Celebrating Champagne Day
Every wine that bubbles in France is not Champagne, quite the opposite actually.
Although Champagne has a worldwide reputation that dates back for centuries, it is the perfect celebration drink used all over the world from fancy weddings to Formula 1 drivers trying to shower it over each other at the end of their race.
Crémant very often offers a much more reasonably priced alternative, and in some cases just as nice a wine.
If you like sparkling wines and would like them on your table for your year end festivities now is the time to start sampling.
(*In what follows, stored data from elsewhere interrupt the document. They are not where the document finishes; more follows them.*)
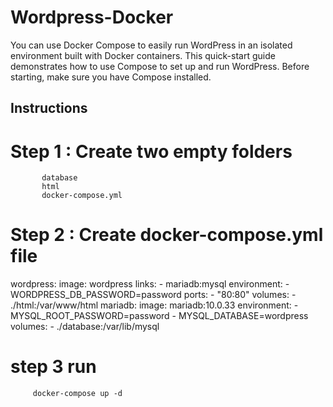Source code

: # Wordpress-Docker
You can use Docker Compose to easily run WordPress in an isolated environment built with Docker containers. This quick-start guide demonstrates how to use Compose to set up and run WordPress. Before starting, make sure you have Compose installed.

## Instructions 

# Step 1 : Create two empty folders 
           database
           html
           docker-compose.yml


# Step 2 : Create docker-compose.yml file

wordpress:
    image: wordpress
    links:
     - mariadb:mysql
    environment:
     - WORDPRESS_DB_PASSWORD=password
    ports:
     - "80:80"
    volumes:
     - ./html:/var/www/html
mariadb:
    image: mariadb:10.0.33
    environment:
     - MYSQL_ROOT_PASSWORD=password
     - MYSQL_DATABASE=wordpress
    volumes:
     - ./database:/var/lib/mysql

# step 3 run
         docker-compose up -d
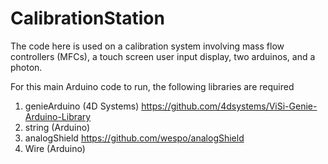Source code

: # CalibrationStation
The code here is used on a calibration system involving mass flow controllers (MFCs), a touch screen user input display, two arduinos, and a photon.

For this main Arduino code to run, the following libraries are required
  1. genieArduino (4D Systems) https://github.com/4dsystems/ViSi-Genie-Arduino-Library
  2. string (Arduino)
  3. analogShield https://github.com/wespo/analogShield
  4. Wire (Arduino)
  
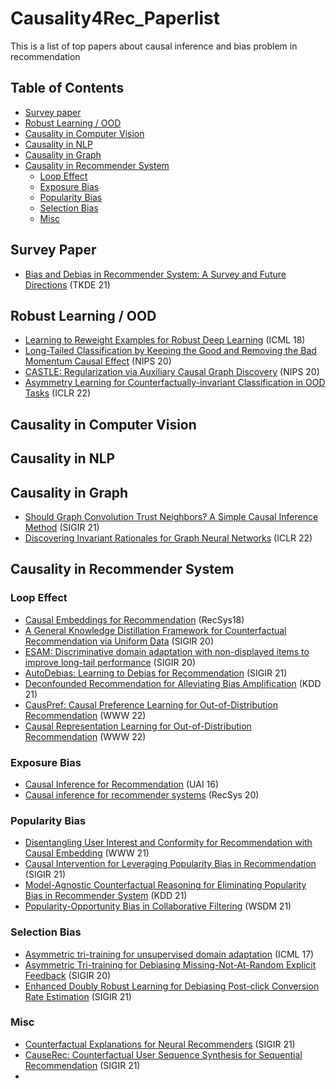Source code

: # Causality4Rec_Paperlist

This is a list of top papers about causal inference and bias problem in recommendation

## Table of Contents

- [Survey paper](#Survey-Paper)
- [Robust Learning / OOD](#Robust-Learning)
- [Causality in Computer Vision](#Causality-in-Computer-Vision)
- [Causality in NLP](#Causality-in-NLP)
- [Causality in Graph](#Causality-in-Graph)
- [Causality in Recommender System](#Causality-in-Recommende-System)
  - [Loop Effect](#Loop-Effect)
  - [Exposure Bias](#Exposure-Bias)
  - [Popularity Bias](#Popularity-Bias)
  - [Selection Bias](#Selection-Bias)
  - [Misc](#Misc)



## Survey Paper

- [Bias and Debias in Recommender System: A Survey and Future Directions](https://arxiv.org/abs/2010.03240) (TKDE 21)


## Robust Learning / OOD

* [Learning to Reweight Examples for Robust Deep Learning](https://proceedings.mlr.press/v80/ren18a/ren18a.pdf) (ICML 18)
* [Long-Tailed Classification by Keeping the Good and Removing the Bad Momentum Causal Effect](https://proceedings.neurips.cc/paper/2020/file/1091660f3dff84fd648efe31391c5524-Paper.pdf) (NIPS 20)
* [CASTLE: Regularization via Auxiliary Causal Graph Discovery](https://www.vanderschaar-lab.com/papers/NeurIPS2020_CASTLE.pdf) (NIPS 20)
* [Asymmetry Learning for Counterfactually-invariant Classification in OOD Tasks](https://openreview.net/forum?id=avgclFZ221l) (ICLR 22)


## Causality in Computer Vision

## Causality in NLP

## Causality in Graph

* [Should Graph Convolution Trust Neighbors? A Simple Causal Inference Method](https://arxiv.org/abs/2010.11797) (SIGIR 21)
* [Discovering Invariant Rationales for Graph Neural Networks](https://openreview.net/forum?id=hGXij5rfiHw) (ICLR 22)


## Causality in Recommender System

### Loop Effect

* [Causal Embeddings for Recommendation](https://arxiv.org/abs/1706.07639) (RecSys18)
* [A General Knowledge Distillation Framework for Counterfactual Recommendation via Uniform Data](https://dl.acm.org/doi/10.1145/3397271.3401083) (SIGIR 20)
* [ESAM: Discriminative domain adaptation with non-displayed items to improve long-tail performance](https://dl.acm.org/doi/abs/10.1145/3397271.3401043) (SIGIR 20)
* [AutoDebias: Learning to Debias for Recommendation](https://arxiv.org/abs/2105.04170) (SIGIR 21)
* [Deconfounded Recommendation for Alleviating Bias Amplification](https://arxiv.org/pdf/2105.10648) (KDD 21)
* [CausPref: Causal Preference Learning for Out-of-Distribution Recommendation](https://arxiv.org/abs/2202.03984) (WWW 22)
* [Causal Representation Learning for Out-of-Distribution Recommendation](https://dl.acm.org/doi/10.1145/3485447.3512251) (WWW 22)

### Exposure Bias

* [Causal Inference for Recommendation](https://dawenl.github.io/publications/LiangCB16-causalrec.pdf) (UAI 16)
* [Causal inference for recommender systems](https://dl.acm.org/doi/abs/10.1145/3383313.3412225) (RecSys 20)

### Popularity Bias

* [Disentangling User Interest and Conformity for Recommendation with Causal Embedding](https://arxiv.org/abs/2006.11011) (WWW 21)
* [Causal Intervention for Leveraging Popularity Bias in Recommendation](https://arxiv.org/abs/2105.06067) (SIGIR 21)
* [Model-Agnostic Counterfactual Reasoning for Eliminating Popularity Bias in Recommender System](https://arxiv.org/abs/2010.15363) (KDD 21)
* [Popularity-Opportunity Bias in Collaborative Filtering](https://dl.acm.org/doi/abs/10.1145/3437963.3441820) (WSDM 21)

### Selection Bias

* [Asymmetric tri-training for unsupervised domain adaptation](http://proceedings.mlr.press/v70/saito17a/saito17a.pdf) (ICML 17)
* [Asymmetric Tri-training for Debiasing Missing-Not-At-Random Explicit Feedback](https://dl.acm.org/doi/abs/10.1145/3397271.3401114) (SIGIR 20)
* [Enhanced Doubly Robust Learning for Debiasing Post-click Conversion Rate Estimation](https://arxiv.org/abs/2105.13623) (SIGIR 21)

### Misc

* [Counterfactual Explanations for Neural Recommenders](https://arxiv.org/abs/2105.05008) (SIGIR 21)
* [CauseRec: Counterfactual User Sequence Synthesis for Sequential Recommendation](https://dl.acm.org/doi/10.1145/3404835.3462908) (SIGIR 21)
* 
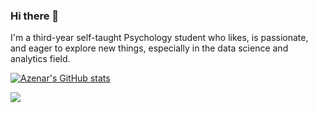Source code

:### Hi there 👋

I'm a third-year self-taught Psychology student who likes, is passionate, and eager to explore new things, especially in the data science and analytics field.

[![Azenar's GitHub stats](https://github-readme-stats.vercel.app/api?username=azenar&theme=material-palenight&show_icons=true)](https://github.com/anuraghazra/github-readme-stats)

![](https://komarev.com/ghpvc/?username=azenar&color=2986cc&style=plastic&label=Profile+Views)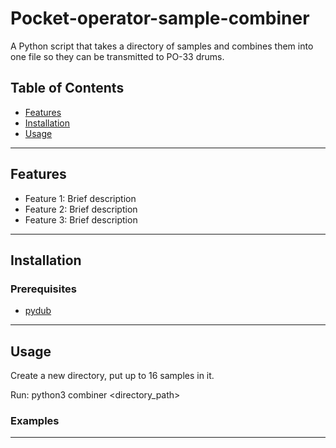 # Pocket-operator-sample-combiner
A Python script that takes a directory of samples and combines them into one file so they can be transmitted to PO-33 drums.

## Table of Contents

- [Features](#features)
- [Installation](#installation)
- [Usage](#usage)

---

## Features

- Feature 1: Brief description
- Feature 2: Brief description
- Feature 3: Brief description

---

## Installation

### Prerequisites

- [pydub](https://github.com/jiaaro/pydub)

---

## Usage

Create a new directory, put up to 16 samples in it.

Run: python3 combiner <directory_path>



### Examples


---

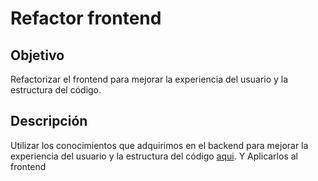 # Refactor frontend

## Objetivo

Refactorizar el frontend para mejorar la experiencia del usuario y la estructura del código.

## Descripción

Utilizar los conocimientos que adquirimos en el backend para mejorar la experiencia del usuario y la estructura del código [aqui](../5-patrones-de-diseño-y-arquitecturas-refactor/readme.md). Y Aplicarlos al frontend
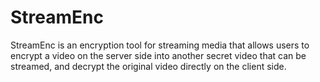 # StreamEnc
StreamEnc is an encryption tool for streaming media that allows users to encrypt a video on the server side into another secret video that can be streamed, and decrypt the original video directly on the client side.

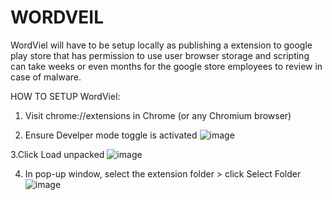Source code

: # WORDVEIL
WordViel will have to be setup locally as publishing a extension to google play store that has permission to use user browser storage and scripting can take weeks or even months for the google store employees to review in case of malware.

HOW TO SETUP WordViel:

1. Visit chrome://extensions in Chrome (or any Chromium browser)

2. Ensure Develper mode toggle is activated
![image](https://github.com/Luisbow123/WORDVEIL/assets/55300466/f340f35c-bd96-4b6b-879a-93bef54f55aa)





3.Click Load unpacked
![image](https://github.com/Luisbow123/WORDVEIL/assets/55300466/98115757-8e5d-46a2-a8f4-5533d5e52ac6)





4. In pop-up window, select the extension folder > click Select Folder
![image](https://github.com/Luisbow123/WORDVEIL/assets/55300466/3749a824-d458-4711-8453-88c3b784cf32)




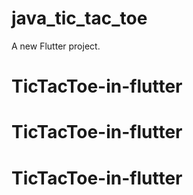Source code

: # java_tic_tac_toe

A new Flutter project.
# TicTacToe-in-flutter
# TicTacToe-in-flutter
# TicTacToe-in-flutter
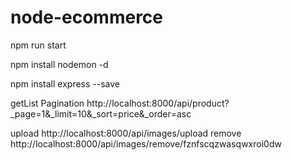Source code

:# node-ecommerce

npm run start

npm install nodemon -d

npm install express --save

getList Pagination
http://localhost:8000/api/product?_page=1&_limit=10&_sort=price&_order=asc

upload
http://localhost:8000/api/images/upload
remove
http://localhost:8000/api/images/remove/fznfscqzwasqwxroi0dw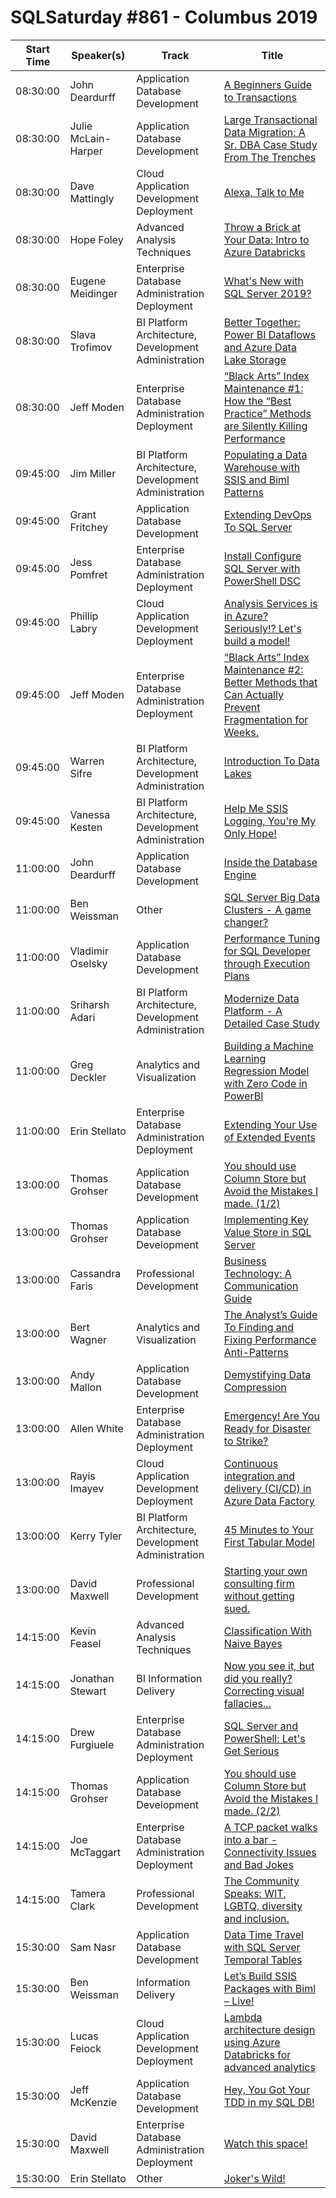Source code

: # SQLSaturday #861 - Columbus 2019
Start Time|Speaker(s)|Track|Title
---|---|---|---
08:30:00|John Deardurff|Application  Database Development|[A Beginners Guide to Transactions](89200.md)
08:30:00|Julie McLain-Harper|Application  Database Development|[Large Transactional Data Migration: A Sr. DBA Case Study From The Trenches](89587.md)
08:30:00|Dave Mattingly|Cloud Application Development  Deployment|[Alexa, Talk to Me](91003.md)
08:30:00|Hope Foley|Advanced Analysis Techniques|[Throw a Brick at Your Data: Intro to Azure Databricks](91704.md)
08:30:00|Eugene Meidinger|Enterprise Database Administration  Deployment|[What's New with SQL Server 2019?](93009.md)
08:30:00|Slava Trofimov|BI Platform Architecture, Development  Administration|[Better Together: Power BI Dataflows and Azure Data Lake Storage](93015.md)
08:30:00|Jeff Moden|Enterprise Database Administration  Deployment|[“Black Arts” Index Maintenance #1: How the “Best Practice” Methods are Silently Killing Performance](93017.md)
09:45:00|Jim Miller|BI Platform Architecture, Development  Administration|[Populating a Data Warehouse with SSIS and Biml Patterns](89311.md)
09:45:00|Grant Fritchey|Application  Database Development|[Extending DevOps To SQL Server](89348.md)
09:45:00|Jess Pomfret|Enterprise Database Administration  Deployment|[Install  Configure SQL Server with PowerShell DSC](90633.md)
09:45:00|Phillip Labry|Cloud Application Development  Deployment|[Analysis Services is in Azure? Seriously!? Let's build a model!](91872.md)
09:45:00|Jeff Moden|Enterprise Database Administration  Deployment|[“Black Arts” Index Maintenance #2: Better Methods that Can Actually Prevent Fragmentation for Weeks.](93018.md)
09:45:00|Warren Sifre|BI Platform Architecture, Development  Administration|[Introduction To Data Lakes](93032.md)
09:45:00|Vanessa Kesten|BI Platform Architecture, Development  Administration|[Help Me SSIS Logging, You're My Only Hope!](93046.md)
11:00:00|John Deardurff|Application  Database Development|[Inside the Database Engine](89201.md)
11:00:00|Ben Weissman|Other|[SQL Server Big Data Clusters - A game changer?](89864.md)
11:00:00|Vladimir Oselsky|Application  Database Development|[Performance Tuning for SQL Developer through Execution Plans](90181.md)
11:00:00|Sriharsh Adari|BI Platform Architecture, Development  Administration|[Modernize Data Platform -  A Detailed Case Study](92876.md)
11:00:00|Greg Deckler|Analytics and Visualization|[Building a Machine Learning Regression Model with Zero Code in PowerBI](93023.md)
11:00:00|Erin Stellato|Enterprise Database Administration  Deployment|[Extending Your Use of Extended Events](93029.md)
13:00:00|Thomas Grohser|Application  Database Development|[You should use Column Store but Avoid the Mistakes I made. (1/2)](89316.md)
13:00:00|Thomas Grohser|Application  Database Development|[Implementing Key Value Store in SQL Server](89318.md)
13:00:00|Cassandra Faris|Professional Development|[Business  Technology: A Communication Guide](89655.md)
13:00:00|Bert Wagner|Analytics and Visualization|[The Analyst’s Guide To Finding and Fixing Performance Anti-Patterns](91491.md)
13:00:00|Andy Mallon|Application  Database Development|[Demystifying Data Compression](92265.md)
13:00:00|Allen White|Enterprise Database Administration  Deployment|[Emergency! Are You Ready for Disaster to Strike?](92958.md)
13:00:00|Rayis Imayev|Cloud Application Development  Deployment|[Continuous integration and delivery (CI/CD) in Azure Data Factory](93034.md)
13:00:00|Kerry Tyler|BI Platform Architecture, Development  Administration|[45 Minutes to Your First Tabular Model](93047.md)
13:00:00|David Maxwell|Professional Development|[Starting your own consulting firm without getting sued.](94870.md)
14:15:00|Kevin Feasel|Advanced Analysis Techniques|[Classification With Naive Bayes](89402.md)
14:15:00|Jonathan Stewart|BI Information Delivery|[Now you see it, but did you really?  Correcting visual fallacies...](92881.md)
14:15:00|Drew Furgiuele|Enterprise Database Administration  Deployment|[SQL Server and PowerShell: Let's Get Serious](93045.md)
14:15:00|Thomas Grohser|Application  Database Development|[You should use Column Store but Avoid the Mistakes I made. (2/2)](93641.md)
14:15:00|Joe McTaggart|Enterprise Database Administration  Deployment|[A TCP packet walks into a bar - Connectivity Issues and Bad Jokes](94137.md)
14:15:00|Tamera Clark|Professional Development|[The Community Speaks: WIT, LGBTQ, diversity and inclusion.](94946.md)
15:30:00|Sam Nasr|Application  Database Development|[Data Time Travel with SQL Server Temporal Tables](89786.md)
15:30:00|Ben Weissman|Information Delivery|[Let’s Build SSIS Packages with Biml – Live!](89863.md)
15:30:00|Lucas Feiock|Cloud Application Development  Deployment|[Lambda architecture design using Azure Databricks for advanced analytics](89984.md)
15:30:00|Jeff McKenzie|Application  Database Development|[Hey, You Got Your TDD in my SQL DB!](91616.md)
15:30:00|David Maxwell|Enterprise Database Administration  Deployment|[Watch this space!](93637.md)
15:30:00|Erin Stellato|Other|[Joker's Wild!](93766.md)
Let's start with Champagne
But let’s start with Champagne, Champagne is to start a still wine after it has gone through alcoholic fermentation and is then bottled with yeast and a liquid sugar, that we call the dosage. Then starts the second fermentation in the bottle, the bubbles are released during this fermentation but captured inside the bottle.
The dosage will determine the level of sweetness of the final wine and there are strict rules as to how much you are allowed to use, if you want to have your champagne qualified as Brut your limit in sugar is 12gr per litre.
If you want extra-brut then it would be 6gr per litre and the driest would be what is called zero-dosage or brut nature.
There are lots of other qualifications for wines that are sweeter, demi-sec or doux, but they have become very unpopular and this is mainly due to the quality of the brut wines that has improved, we don’t require much sugar anymore to make it a nice wine, not too acidic on the palate.
Our Champagne maker Michel Marcoult has gone done down in sugar dosage over the past few years as this trend continues and should be very close to extra-brut now.
To be called Champagne there are loads of rules but the main one is that the grapes come from Champagne and that you only use Pinot noir, Pinot Meunier or Chardonnay, either in single grape variety or as a blend of the above.
What about Crémant ?
Crémant is actually made precisely the same way, with first a still wine that then undergoes a second fermentation in the bottle, this is why we call this the traditional method or also called Champagne method.
It will give the same fizzy pleasure as champagne, I highly recommend trying them maybe even next to each other and let your taste buds decide, we have curated a mixed case for a bubbly tasting.
Crémant can come from any region of France but the most popular are Alsace, Burgundy and the Loire valley.
The dosage of crémant is not regulated but we only do organic ones with a minimum or zero dosage.
Also the grape varieties are not regulated, so we have a Crémant d’Alsace from domaine Gsell made of Chardonnay only.
Next to that a Crémant of Burgundy from Domaine Gueguen from Pinot noir only, you could call this a Blanc de Noirs, white juice from black grapes.
And from the loire valley it is a Vouvray sparkling from Vincent Careme, this one is from Chenin grapes only.